Input data: Begin

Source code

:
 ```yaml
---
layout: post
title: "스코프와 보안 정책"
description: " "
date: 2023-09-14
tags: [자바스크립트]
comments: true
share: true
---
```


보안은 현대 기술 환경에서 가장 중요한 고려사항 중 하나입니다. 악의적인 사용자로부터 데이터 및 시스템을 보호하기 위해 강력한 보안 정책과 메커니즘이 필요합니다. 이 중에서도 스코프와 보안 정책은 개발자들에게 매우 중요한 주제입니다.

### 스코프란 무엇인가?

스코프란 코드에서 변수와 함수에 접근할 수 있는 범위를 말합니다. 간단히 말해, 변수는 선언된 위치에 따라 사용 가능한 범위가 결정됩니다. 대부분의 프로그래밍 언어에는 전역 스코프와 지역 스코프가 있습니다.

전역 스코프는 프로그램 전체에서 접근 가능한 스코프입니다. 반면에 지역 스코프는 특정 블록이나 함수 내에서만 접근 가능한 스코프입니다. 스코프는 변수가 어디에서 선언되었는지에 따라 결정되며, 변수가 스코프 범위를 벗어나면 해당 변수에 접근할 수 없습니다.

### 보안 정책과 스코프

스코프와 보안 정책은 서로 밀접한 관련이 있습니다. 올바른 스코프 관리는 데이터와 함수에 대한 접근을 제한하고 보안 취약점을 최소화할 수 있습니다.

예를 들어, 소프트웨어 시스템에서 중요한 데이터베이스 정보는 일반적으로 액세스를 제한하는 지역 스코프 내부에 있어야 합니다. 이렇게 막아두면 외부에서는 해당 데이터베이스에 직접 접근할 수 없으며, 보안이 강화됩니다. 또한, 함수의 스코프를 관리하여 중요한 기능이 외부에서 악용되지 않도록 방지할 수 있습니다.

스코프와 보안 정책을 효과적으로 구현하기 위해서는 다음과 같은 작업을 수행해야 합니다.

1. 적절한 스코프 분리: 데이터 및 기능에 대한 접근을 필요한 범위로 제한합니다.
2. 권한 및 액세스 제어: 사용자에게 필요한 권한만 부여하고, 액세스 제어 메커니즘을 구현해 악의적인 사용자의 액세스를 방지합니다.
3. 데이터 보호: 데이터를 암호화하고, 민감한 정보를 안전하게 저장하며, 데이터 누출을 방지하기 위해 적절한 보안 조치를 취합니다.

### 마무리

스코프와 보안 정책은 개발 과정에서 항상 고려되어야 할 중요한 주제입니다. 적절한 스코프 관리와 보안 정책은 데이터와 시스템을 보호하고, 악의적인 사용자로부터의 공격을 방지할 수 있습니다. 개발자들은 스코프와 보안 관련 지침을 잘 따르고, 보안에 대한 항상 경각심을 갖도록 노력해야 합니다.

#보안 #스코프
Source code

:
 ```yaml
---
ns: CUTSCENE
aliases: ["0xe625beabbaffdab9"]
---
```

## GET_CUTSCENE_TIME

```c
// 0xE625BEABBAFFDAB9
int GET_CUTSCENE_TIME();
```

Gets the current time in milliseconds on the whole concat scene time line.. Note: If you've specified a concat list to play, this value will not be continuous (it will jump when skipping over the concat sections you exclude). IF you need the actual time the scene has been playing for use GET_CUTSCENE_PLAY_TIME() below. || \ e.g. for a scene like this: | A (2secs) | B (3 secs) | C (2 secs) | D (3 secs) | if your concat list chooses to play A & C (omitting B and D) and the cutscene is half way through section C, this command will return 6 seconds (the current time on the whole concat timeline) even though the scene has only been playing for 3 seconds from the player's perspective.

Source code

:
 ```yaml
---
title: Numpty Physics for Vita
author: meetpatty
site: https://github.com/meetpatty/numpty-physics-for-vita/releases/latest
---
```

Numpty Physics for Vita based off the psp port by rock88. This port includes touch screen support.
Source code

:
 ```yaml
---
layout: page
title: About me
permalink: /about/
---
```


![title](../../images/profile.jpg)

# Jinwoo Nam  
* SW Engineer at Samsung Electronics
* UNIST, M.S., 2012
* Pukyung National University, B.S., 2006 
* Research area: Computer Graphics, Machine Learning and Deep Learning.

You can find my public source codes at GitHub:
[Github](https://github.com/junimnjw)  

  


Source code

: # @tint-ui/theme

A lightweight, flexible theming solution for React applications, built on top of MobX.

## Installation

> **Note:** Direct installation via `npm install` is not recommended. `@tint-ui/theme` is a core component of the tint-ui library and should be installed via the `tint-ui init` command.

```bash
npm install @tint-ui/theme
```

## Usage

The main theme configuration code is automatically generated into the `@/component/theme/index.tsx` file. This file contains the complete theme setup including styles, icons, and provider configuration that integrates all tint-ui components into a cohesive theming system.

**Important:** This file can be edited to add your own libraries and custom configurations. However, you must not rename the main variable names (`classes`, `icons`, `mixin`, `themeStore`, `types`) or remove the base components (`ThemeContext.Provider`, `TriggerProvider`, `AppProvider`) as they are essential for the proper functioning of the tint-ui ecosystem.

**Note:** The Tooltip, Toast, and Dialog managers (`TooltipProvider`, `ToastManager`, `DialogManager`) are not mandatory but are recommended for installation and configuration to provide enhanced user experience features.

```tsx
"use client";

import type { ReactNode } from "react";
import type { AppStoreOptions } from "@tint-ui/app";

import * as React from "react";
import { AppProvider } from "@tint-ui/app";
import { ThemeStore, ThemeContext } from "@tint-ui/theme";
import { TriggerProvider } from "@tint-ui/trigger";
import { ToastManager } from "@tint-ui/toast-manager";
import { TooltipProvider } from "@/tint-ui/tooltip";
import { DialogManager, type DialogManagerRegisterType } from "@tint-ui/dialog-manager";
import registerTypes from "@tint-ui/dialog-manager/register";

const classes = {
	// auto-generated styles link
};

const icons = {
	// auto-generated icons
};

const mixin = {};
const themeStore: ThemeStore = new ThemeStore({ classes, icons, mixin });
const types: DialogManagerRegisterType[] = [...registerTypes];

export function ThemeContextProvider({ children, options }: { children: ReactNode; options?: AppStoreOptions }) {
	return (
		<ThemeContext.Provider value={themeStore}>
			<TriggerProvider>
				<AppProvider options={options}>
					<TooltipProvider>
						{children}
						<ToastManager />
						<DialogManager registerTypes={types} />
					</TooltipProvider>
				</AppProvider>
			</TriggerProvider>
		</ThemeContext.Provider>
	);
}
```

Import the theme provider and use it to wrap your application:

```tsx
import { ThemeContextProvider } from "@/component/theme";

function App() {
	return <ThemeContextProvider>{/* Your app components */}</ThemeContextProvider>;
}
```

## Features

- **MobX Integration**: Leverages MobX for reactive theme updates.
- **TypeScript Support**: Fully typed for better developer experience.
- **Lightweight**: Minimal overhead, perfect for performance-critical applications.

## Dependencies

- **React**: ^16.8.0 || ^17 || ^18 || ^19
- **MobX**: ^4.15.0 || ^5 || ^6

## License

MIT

Input data: End

**What needs to be done**
Would you show all lines of the material above that contain the word "registerTypes"?

**Answer space**
import registerTypes from "@tint-ui/dialog-manager/register";
const types: DialogManagerRegisterType[] = [...registerTypes];
						<DialogManager registerTypes={types} />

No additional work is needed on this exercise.